Beyond the borderline I went, embarking the journey on the way up there and the feeling was a sideways eight scale of a sea's level to the peak of Mount Everest. The feeling I felt was like flying towards the cold moon, up and above like no one could ever reach me and touch the tip of my big toe. Everything was vibrant and happy to its' great extent where I underwent through whether the feeling I was in was mistaken or not.

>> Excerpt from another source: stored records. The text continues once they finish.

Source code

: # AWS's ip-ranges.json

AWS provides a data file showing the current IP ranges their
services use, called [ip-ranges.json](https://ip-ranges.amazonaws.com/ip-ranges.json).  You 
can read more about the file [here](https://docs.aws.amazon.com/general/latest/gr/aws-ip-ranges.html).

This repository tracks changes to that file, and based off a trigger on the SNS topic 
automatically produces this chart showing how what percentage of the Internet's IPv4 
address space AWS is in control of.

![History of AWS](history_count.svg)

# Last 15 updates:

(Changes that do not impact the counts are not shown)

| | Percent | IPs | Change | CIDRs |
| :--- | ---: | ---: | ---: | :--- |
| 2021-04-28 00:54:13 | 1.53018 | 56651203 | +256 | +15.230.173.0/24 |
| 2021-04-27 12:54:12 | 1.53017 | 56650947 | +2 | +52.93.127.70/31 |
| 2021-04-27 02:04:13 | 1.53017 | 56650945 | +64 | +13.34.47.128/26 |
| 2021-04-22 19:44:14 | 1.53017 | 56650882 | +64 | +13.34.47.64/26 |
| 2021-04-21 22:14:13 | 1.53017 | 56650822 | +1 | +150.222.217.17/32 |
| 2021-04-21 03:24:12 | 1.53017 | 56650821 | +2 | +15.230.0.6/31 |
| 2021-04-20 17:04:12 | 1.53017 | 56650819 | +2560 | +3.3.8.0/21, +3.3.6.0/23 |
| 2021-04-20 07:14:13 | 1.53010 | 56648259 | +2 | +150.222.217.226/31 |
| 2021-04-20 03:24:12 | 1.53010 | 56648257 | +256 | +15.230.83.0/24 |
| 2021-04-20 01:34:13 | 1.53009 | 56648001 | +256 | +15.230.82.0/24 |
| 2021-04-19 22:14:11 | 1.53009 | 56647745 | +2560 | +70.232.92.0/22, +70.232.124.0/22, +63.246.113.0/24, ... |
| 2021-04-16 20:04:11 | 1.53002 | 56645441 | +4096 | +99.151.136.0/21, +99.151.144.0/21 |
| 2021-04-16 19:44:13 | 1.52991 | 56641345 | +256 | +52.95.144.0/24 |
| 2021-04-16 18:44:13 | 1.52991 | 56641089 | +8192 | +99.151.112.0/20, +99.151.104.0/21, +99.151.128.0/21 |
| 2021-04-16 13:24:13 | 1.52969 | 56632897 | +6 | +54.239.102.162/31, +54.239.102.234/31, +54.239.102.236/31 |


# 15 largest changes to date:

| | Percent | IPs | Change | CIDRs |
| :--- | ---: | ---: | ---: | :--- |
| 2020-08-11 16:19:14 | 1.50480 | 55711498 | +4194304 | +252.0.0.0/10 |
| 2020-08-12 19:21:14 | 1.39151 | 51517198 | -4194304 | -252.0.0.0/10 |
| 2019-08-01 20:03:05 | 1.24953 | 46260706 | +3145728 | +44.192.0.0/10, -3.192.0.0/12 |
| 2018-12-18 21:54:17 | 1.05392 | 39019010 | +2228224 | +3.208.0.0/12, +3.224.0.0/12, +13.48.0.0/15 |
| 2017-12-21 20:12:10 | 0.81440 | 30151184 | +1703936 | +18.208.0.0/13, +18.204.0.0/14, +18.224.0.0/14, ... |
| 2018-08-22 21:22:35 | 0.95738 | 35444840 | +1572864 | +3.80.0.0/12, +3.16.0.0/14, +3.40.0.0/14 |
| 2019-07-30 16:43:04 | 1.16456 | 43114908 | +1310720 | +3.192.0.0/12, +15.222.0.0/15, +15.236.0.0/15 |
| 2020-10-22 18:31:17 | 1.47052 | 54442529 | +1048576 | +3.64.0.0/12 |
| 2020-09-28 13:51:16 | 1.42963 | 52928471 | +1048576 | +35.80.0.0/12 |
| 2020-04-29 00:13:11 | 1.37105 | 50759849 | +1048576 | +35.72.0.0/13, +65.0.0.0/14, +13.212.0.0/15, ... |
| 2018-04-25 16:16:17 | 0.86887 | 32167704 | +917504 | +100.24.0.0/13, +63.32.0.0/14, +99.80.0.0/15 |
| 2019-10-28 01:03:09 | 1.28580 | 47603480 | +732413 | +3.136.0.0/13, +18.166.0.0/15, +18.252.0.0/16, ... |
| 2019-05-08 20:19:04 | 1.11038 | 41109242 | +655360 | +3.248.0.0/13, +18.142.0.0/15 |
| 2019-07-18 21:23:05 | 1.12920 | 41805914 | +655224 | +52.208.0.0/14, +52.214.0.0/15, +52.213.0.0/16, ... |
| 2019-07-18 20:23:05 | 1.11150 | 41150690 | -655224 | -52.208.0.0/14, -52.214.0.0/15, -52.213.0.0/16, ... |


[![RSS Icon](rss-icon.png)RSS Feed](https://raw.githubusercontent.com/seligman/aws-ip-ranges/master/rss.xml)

Furthermore I suddenly remembered the vision of the spirited and colorful existence of Pride as we stood with them. Visions of anything but full of vim and vigor, and people who make merry as they seem to thank God for their entity. Every memory flashing in my powerful mind was always the merriest of them all and that doomsday for me was entirely impossible. Why was I happy?
The reminiscence of those little red, blue, orange, and yellow flags in the air seemed to last. It was a beautiful one. I was surrounded by mortals in just a slightly dark place as we were being held captive by the big screen with Tim Curry's homosexuality in sight. The Rocky Horror Picture Show was being played. Mortals were shouting profanities and other disreputable remarks I may say. They did that but I did my own thing in my little bubble of merriment. Just a few seats away in front of me, I spotted two couples my age I suppose, were also enthralled and so I wondered if they were up there too. In my awareness the theater was crammed up with mostly youth from sixteen and above and that underage was off bounds. It was fun to have an actual full frontal view of a man giving another man a lap dance. Women kissing and touching each other's congo bongos. All I knew was that everything was open for us to see and everything was acceptable and that I was happy.
I could still feel it of course. My company has been rushing through my entirety and sometimes I could sense it in my head, lurking right inside of its darkness. From time to time it felt like my head was being attached from my body at a leisure pace. It felt uncanny and highly pleasing concurrently. Then in a sudden moment I didn't care anymore because I was happy, because my mouth was upturned the whole time without awareness.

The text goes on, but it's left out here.